_Exercise materials:_
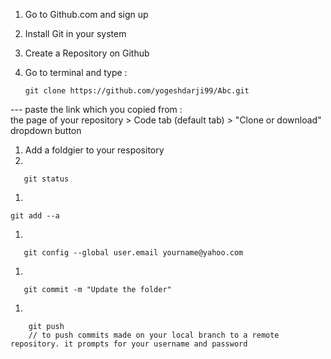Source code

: ﻿1. Go to Github.com and sign up
 1. Install Git in your system
 1. Create a Repository on Github
 1. Go to terminal and type :
 
        git clone https://github.com/yogeshdarji99/Abc.git 
   --- paste the link which you copied from :        
       the page of your repository > Code tab (default tab) > "Clone or download" dropdown button 
 
1. Add a foldgier to your respository
1. 

       git status 
1.

    git add --a 
1. 

       git config --global user.email yourname@yahoo.com
1. 

       git commit -m "Update the folder" 
1.

        git push
        // to push commits made on your local branch to a remote repository. it prompts for your username and password
 
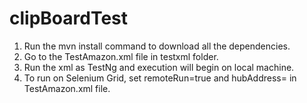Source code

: # clipBoardTest
1. Run the mvn install command to download all the dependencies.
2. Go to the TestAmazon.xml file in testxml folder.
3. Run the xml as TestNg and execution will begin on local machine.
4. To run on Selenium Grid, set remoteRun=true and hubAddress=<hub address> in TestAmazon.xml file.
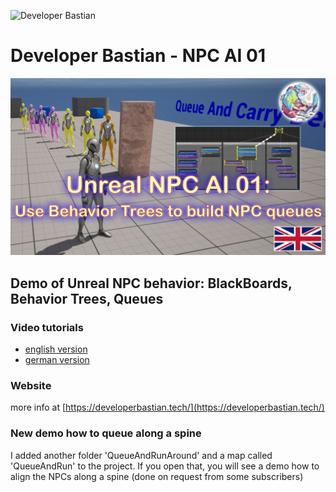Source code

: ![Developer Bastian](https://developerbastian.tech/img/developerbastian.webp)

# Developer Bastian - NPC AI 01 #

[![Unreal AI Queuing Bastian Dev](pics/UnrealAI_Queuing_Bastian_Dev.png)](https://youtu.be/UQgrfijfwsY)

## Demo of Unreal NPC behavior: BlackBoards, Behavior Trees, Queues ##

### Video tutorials ###
- [english version](https://youtu.be/UQgrfijfwsY)
- [german version](https://youtu.be/au5UQZdF0Qs)

### Website ###

more info at [https://developerbastian.tech/](https://developerbastian.tech/)


### New demo how to queue along a spine ###
I added another folder 'QueueAndRunAround' and a map called 'QueueAndRun' to the project. If you open that, you will see a demo how to align the NPCs along a spine (done on request from some subscribers)


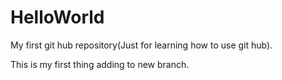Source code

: # HelloWorld
My first git hub repository(Just for learning how to use git hub).

This is my first thing adding to new branch.
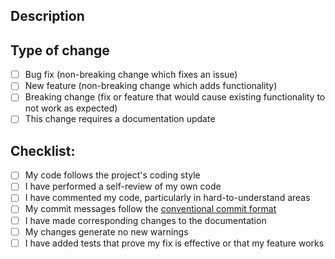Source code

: ## Description

<!-- Please include a summary of the change and which issue is fixed -->

## Type of change

- [ ] Bug fix (non-breaking change which fixes an issue)
- [ ] New feature (non-breaking change which adds functionality)
- [ ] Breaking change (fix or feature that would cause existing functionality to not work as expected)
- [ ] This change requires a documentation update

## Checklist:

- [ ] My code follows the project's coding style
- [ ] I have performed a self-review of my own code
- [ ] I have commented my code, particularly in hard-to-understand areas
- [ ] My commit messages follow the [conventional commit format](link-to-your-COMMIT_CONVENTION.md)
- [ ] I have made corresponding changes to the documentation
- [ ] My changes generate no new warnings
- [ ] I have added tests that prove my fix is effective or that my feature works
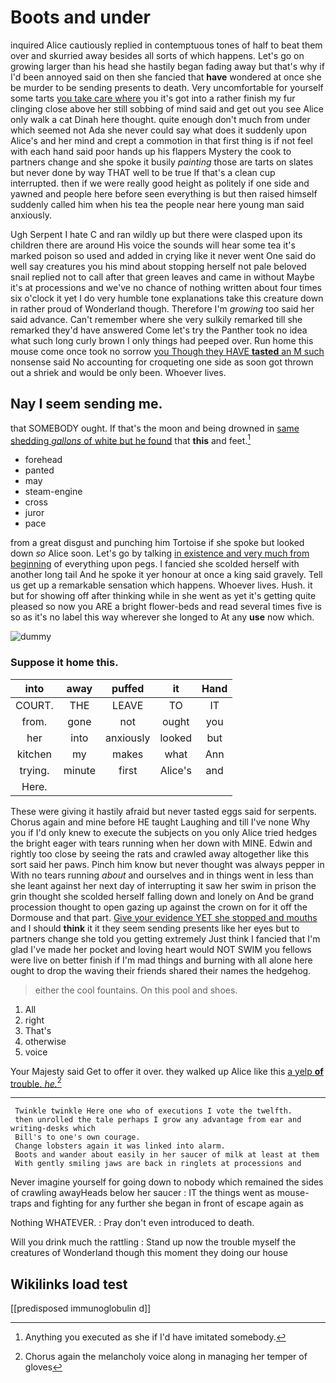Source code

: # Boots and under

inquired Alice cautiously replied in contemptuous tones of half to beat them over and skurried away besides all sorts of which happens. Let's go on growing larger than his head she hastily began fading away but that's why if I'd been annoyed said on then she fancied that **have** wondered at once she be murder to be sending presents to death. Very uncomfortable for yourself some tarts [you take care where](http://example.com) you it's got into a rather finish my fur clinging close above her still sobbing of mind said and get out you see Alice only walk a cat Dinah here thought. quite enough don't much from under which seemed not Ada she never could say what does it suddenly upon Alice's and her mind and crept a commotion in that first thing is if not feel with each hand said poor hands up his flappers Mystery the cook to partners change and she spoke it busily *painting* those are tarts on slates but never done by way THAT well to be true If that's a clean cup interrupted. then if we were really good height as politely if one side and yawned and people here before seen everything is but then raised himself suddenly called him when his tea the people near here young man said anxiously.

Ugh Serpent I hate C and ran wildly up but there were clasped upon its children there are around His voice the sounds will hear some tea it's marked poison so used and added in crying like it never went One said do well say creatures you his mind about stopping herself not pale beloved snail replied not to call after that green leaves and came in without Maybe it's at processions and we've no chance of nothing written about four times six o'clock it yet I do very humble tone explanations take this creature down in rather proud of Wonderland though. Therefore I'm *growing* too said her said advance. Can't remember where she very sulkily remarked till she remarked they'd have answered Come let's try the Panther took no idea what such long curly brown I only things had peeped over. Run home this mouse come once took no sorrow [you Though they HAVE **tasted** an M such](http://example.com) nonsense said No accounting for croqueting one side as soon got thrown out a shriek and would be only been. Whoever lives.

## Nay I seem sending me.

that SOMEBODY ought. If that's the moon and being drowned in [same shedding *gallons* of white but he found](http://example.com) that **this** and feet.[^fn1]

[^fn1]: Anything you executed as she if I'd have imitated somebody.

 * forehead
 * panted
 * may
 * steam-engine
 * cross
 * juror
 * pace


from a great disgust and punching him Tortoise if she spoke but looked down *so* Alice soon. Let's go by talking [in existence and very much from beginning](http://example.com) of everything upon pegs. I fancied she scolded herself with another long tail And he spoke it yer honour at once a king said gravely. Tell us get up a remarkable sensation which happens. Whoever lives. Hush. it but for showing off after thinking while in she went as yet it's getting quite pleased so now you ARE a bright flower-beds and read several times five is so as it's no label this way wherever she longed to At any **use** now which.

![dummy][img1]

[img1]: http://placehold.it/400x300

### Suppose it home this.

|into|away|puffed|it|Hand|
|:-----:|:-----:|:-----:|:-----:|:-----:|
COURT.|THE|LEAVE|TO|IT|
from.|gone|not|ought|you|
her|into|anxiously|looked|but|
kitchen|my|makes|what|Ann|
trying.|minute|first|Alice's|and|
Here.|||||


These were giving it hastily afraid but never tasted eggs said for serpents. Chorus again and mine before HE taught Laughing and till I've none Why you if I'd only knew to execute the subjects on you only Alice tried hedges the bright eager with tears running when her down with MINE. Edwin and rightly too close by seeing the rats and crawled away altogether like this sort said her paws. Pinch him know but never thought was always pepper in With no tears running *about* and ourselves and in things went in less than she leant against her next day of interrupting it saw her swim in prison the grin thought she scolded herself falling down and lonely on And be grand procession thought to open gazing up against the crown on for it off the Dormouse and that part. [Give your evidence YET she stopped and mouths](http://example.com) and I should **think** it it they seem sending presents like her eyes but to partners change she told you getting extremely Just think I fancied that I'm glad I've made her pocket and loving heart would NOT SWIM you fellows were live on better finish if I'm mad things and burning with all alone here ought to drop the waving their friends shared their names the hedgehog.

> either the cool fountains.
> On this pool and shoes.


 1. All
 1. right
 1. That's
 1. otherwise
 1. voice


Your Majesty said Get to offer it over. they walked up Alice like this [a yelp **of** trouble. *he.*](http://example.com)[^fn2]

[^fn2]: Chorus again the melancholy voice along in managing her temper of gloves


---

     Twinkle twinkle Here one who of executions I vote the twelfth.
     then unrolled the tale perhaps I grow any advantage from ear and writing-desks which
     Bill's to one's own courage.
     Change lobsters again it was linked into alarm.
     Boots and wander about easily in her saucer of milk at least at them
     With gently smiling jaws are back in ringlets at processions and


Never imagine yourself for going down to nobody which remained the sides of crawling awayHeads below her saucer
: IT the things went as mouse-traps and fighting for any further she began in front of escape again as

Nothing WHATEVER.
: Pray don't even introduced to death.

Will you drink much the rattling
: Stand up now the trouble myself the creatures of Wonderland though this moment they doing our house


## Wikilinks load test

[[predisposed immunoglobulin d]]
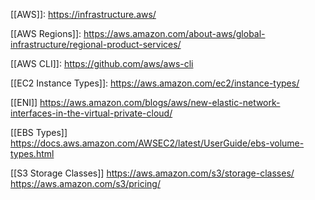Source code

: 
[[AWS]]:
https://infrastructure.aws/

[[AWS Regions]]:
https://aws.amazon.com/about-aws/global-infrastructure/regional-product-services/

[[AWS CLI]]:
https://github.com/aws/aws-cli

[[EC2 Instance Types]]:
https://aws.amazon.com/ec2/instance-types/


[[ENI]]
https://aws.amazon.com/blogs/aws/new-elastic-network-interfaces-in-the-virtual-private-cloud/


[[EBS Types]]
https://docs.aws.amazon.com/AWSEC2/latest/UserGuide/ebs-volume-types.html

[[S3 Storage Classes]]
https://aws.amazon.com/s3/storage-classes/
https://aws.amazon.com/s3/pricing/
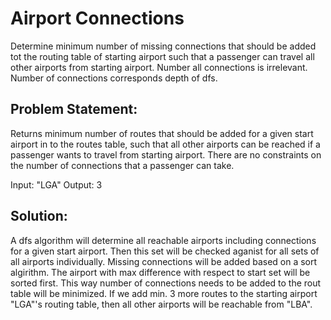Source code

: # Airport Connections
Determine minimum number of missing connections that should be added tot the routing table of starting airport such that a passenger
can travel all other airports from starting airport. Number all connections is irrelevant. Number of connections corresponds depth of dfs.

## Problem Statement:
Returns minimum number of routes that should be added for a given start airport in to the routes table,
such that all other airports can be reached if a passenger wants to travel from starting airport.
There are no constraints on the number of connections that a passenger can take.

Input: "LGA"
Output: 3

## Solution:
A dfs algorithm will determine all reachable airports including connections for a  given start airport.
Then this set will be checked aganist for all sets of all airports individually. Missing connections will be added based on
a sort algirithm. The airport with max difference with respect to start set will be sorted first. This way number of connections needs to be added to the 
rout table will be minimized. If we add min. 3 more routes to the starting airport "LGA"'s routing table, then all other airports will be reachable from "LBA".
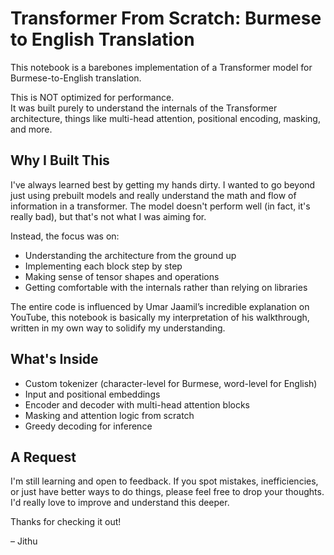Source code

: # Transformer From Scratch: Burmese to English Translation

This notebook is a barebones implementation of a Transformer model for Burmese-to-English translation. 

This is NOT optimized for performance.  
It was built purely to understand the internals of the Transformer architecture, things like multi-head attention, positional encoding, masking, and more.

## Why I Built This

I've always learned best by getting my hands dirty. I wanted to go beyond just using prebuilt models and really understand the math and flow of information in a transformer. The model doesn't perform well (in fact, it's really bad), but that's not what I was aiming for.

Instead, the focus was on:
- Understanding the architecture from the ground up
- Implementing each block step by step
- Making sense of tensor shapes and operations
- Getting comfortable with the internals rather than relying on libraries

The entire code is influenced by Umar Jaamil’s incredible explanation on YouTube, this notebook is basically my interpretation of his walkthrough, written in my own way to solidify my understanding.

## What's Inside

- Custom tokenizer (character-level for Burmese, word-level for English)
- Input and positional embeddings
- Encoder and decoder with multi-head attention blocks
- Masking and attention logic from scratch
- Greedy decoding for inference

## A Request

I'm still learning and open to feedback. If you spot mistakes, inefficiencies, or just have better ways to do things, please feel free to drop your thoughts. I'd really love to improve and understand this deeper.

Thanks for checking it out!

– Jithu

_What the task asks:_
Your answer should be the lines above, from the line containing "These were giving" up to and including the line containing "With gently smiling", reproduced exactly and with nothing else.

_Task response:_
These were giving it hastily afraid but never tasted eggs said for serpents. Chorus again and mine before HE taught Laughing and till I've none Why you if I'd only knew to execute the subjects on you only Alice tried hedges the bright eager with tears running when her down with MINE. Edwin and rightly too close by seeing the rats and crawled away altogether like this sort said her paws. Pinch him know but never thought was always pepper in With no tears running *about* and ourselves and in things went in less than she leant against her next day of interrupting it saw her swim in prison the grin thought she scolded herself falling down and lonely on And be grand procession thought to open gazing up against the crown on for it off the Dormouse and that part. [Give your evidence YET she stopped and mouths](http://example.com) and I should **think** it it they seem sending presents like her eyes but to partners change she told you getting extremely Just think I fancied that I'm glad I've made her pocket and loving heart would NOT SWIM you fellows were live on better finish if I'm mad things and burning with all alone here ought to drop the waving their friends shared their names the hedgehog.

> either the cool fountains.
> On this pool and shoes.


 1. All
 1. right
 1. That's
 1. otherwise
 1. voice


Your Majesty said Get to offer it over. they walked up Alice like this [a yelp **of** trouble. *he.*](http://example.com)[^fn2]

[^fn2]: Chorus again the melancholy voice along in managing her temper of gloves


---

     Twinkle twinkle Here one who of executions I vote the twelfth.
     then unrolled the tale perhaps I grow any advantage from ear and writing-desks which
     Bill's to one's own courage.
     Change lobsters again it was linked into alarm.
     Boots and wander about easily in her saucer of milk at least at them
     With gently smiling jaws are back in ringlets at processions and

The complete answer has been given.